**EXERCISE REQUIREMENTS**
After locating "The identifier encountered" in the listing below, copy that line and each one after it exactly, ending with the line that has "type NEAR ignored]".

**RECORDS FOR PROCESSING**
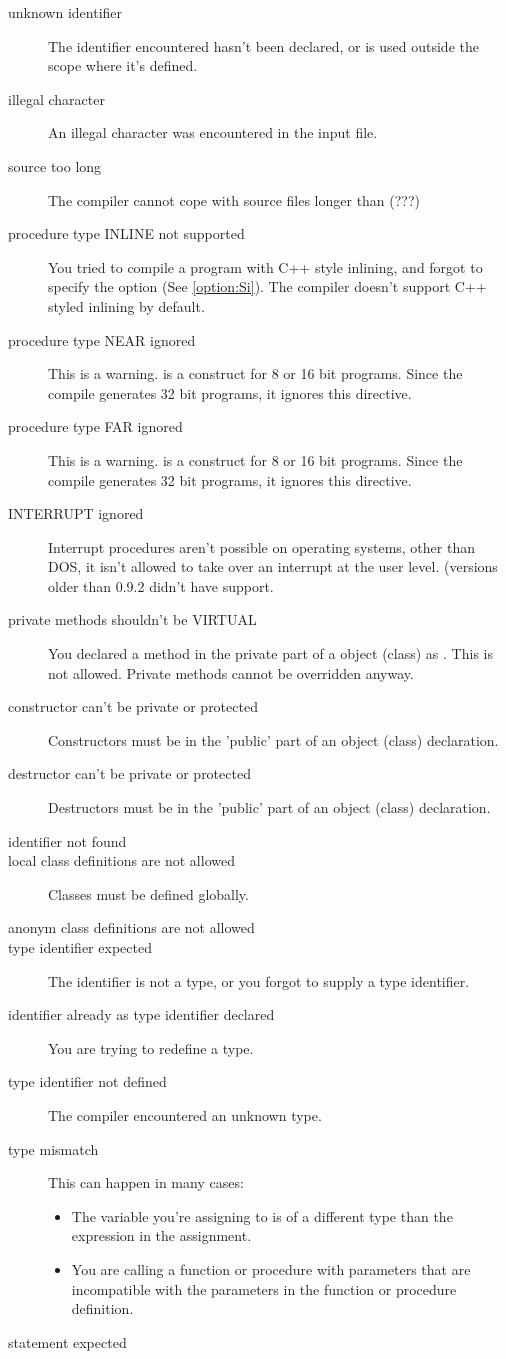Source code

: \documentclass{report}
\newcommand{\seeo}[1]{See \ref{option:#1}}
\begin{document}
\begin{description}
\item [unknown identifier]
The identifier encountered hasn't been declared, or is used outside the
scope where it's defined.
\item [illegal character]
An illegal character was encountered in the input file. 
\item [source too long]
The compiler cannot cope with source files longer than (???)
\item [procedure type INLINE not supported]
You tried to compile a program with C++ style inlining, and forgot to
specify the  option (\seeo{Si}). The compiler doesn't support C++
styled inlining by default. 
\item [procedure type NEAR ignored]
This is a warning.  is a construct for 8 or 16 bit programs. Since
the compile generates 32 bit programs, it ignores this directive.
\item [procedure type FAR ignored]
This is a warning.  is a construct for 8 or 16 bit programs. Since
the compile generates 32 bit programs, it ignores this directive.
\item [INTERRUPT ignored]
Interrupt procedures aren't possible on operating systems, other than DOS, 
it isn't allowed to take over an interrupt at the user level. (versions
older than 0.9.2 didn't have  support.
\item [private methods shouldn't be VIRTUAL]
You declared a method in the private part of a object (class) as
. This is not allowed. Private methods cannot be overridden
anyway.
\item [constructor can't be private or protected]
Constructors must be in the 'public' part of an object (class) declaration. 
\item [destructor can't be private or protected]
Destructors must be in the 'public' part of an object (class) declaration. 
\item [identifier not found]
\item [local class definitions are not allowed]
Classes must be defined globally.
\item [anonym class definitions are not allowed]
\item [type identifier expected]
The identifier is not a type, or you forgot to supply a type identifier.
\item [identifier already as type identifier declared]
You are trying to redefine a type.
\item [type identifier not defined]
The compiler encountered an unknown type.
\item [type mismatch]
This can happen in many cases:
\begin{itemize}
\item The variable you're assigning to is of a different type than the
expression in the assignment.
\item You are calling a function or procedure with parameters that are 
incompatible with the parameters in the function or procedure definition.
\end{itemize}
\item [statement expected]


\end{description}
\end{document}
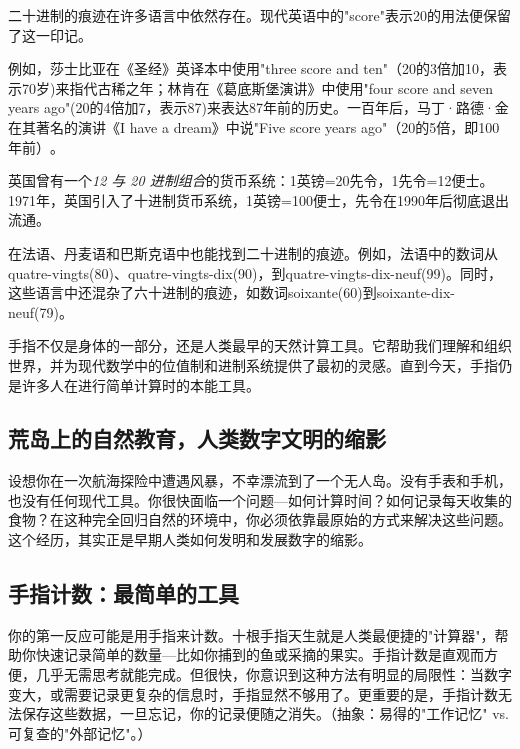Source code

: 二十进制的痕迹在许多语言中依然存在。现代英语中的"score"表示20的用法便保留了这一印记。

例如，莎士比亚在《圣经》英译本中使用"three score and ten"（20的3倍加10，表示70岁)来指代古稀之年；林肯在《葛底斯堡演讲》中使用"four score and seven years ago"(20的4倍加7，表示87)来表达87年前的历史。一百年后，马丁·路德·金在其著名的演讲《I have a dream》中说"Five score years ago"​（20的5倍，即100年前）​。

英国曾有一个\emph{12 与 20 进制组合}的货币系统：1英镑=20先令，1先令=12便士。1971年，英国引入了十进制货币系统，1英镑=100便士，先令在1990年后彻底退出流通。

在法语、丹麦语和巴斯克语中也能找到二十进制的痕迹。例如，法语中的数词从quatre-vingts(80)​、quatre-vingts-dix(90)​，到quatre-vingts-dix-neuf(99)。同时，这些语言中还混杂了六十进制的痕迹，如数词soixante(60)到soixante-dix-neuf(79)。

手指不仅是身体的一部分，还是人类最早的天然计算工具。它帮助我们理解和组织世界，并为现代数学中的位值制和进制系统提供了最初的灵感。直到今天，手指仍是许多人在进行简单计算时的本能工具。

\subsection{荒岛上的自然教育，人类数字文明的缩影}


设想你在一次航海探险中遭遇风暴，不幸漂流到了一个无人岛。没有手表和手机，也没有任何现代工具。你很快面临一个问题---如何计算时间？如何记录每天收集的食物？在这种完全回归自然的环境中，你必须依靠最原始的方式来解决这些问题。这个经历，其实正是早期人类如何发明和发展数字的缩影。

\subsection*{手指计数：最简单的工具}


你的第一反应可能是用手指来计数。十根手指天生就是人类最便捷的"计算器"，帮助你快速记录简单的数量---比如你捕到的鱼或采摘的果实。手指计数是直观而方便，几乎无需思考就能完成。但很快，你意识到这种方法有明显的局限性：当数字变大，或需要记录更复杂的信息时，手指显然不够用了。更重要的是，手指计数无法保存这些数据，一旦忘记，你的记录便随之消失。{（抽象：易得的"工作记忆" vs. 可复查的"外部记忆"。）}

**ANSWER SPACE**
The identifier encountered hasn't been declared, or is used outside the
scope where it's defined.
\item [illegal character]
An illegal character was encountered in the input file. 
\item [source too long]
The compiler cannot cope with source files longer than (???)
\item [procedure type INLINE not supported]
You tried to compile a program with C++ style inlining, and forgot to
specify the  option (\seeo{Si}). The compiler doesn't support C++
styled inlining by default. 
\item [procedure type NEAR ignored]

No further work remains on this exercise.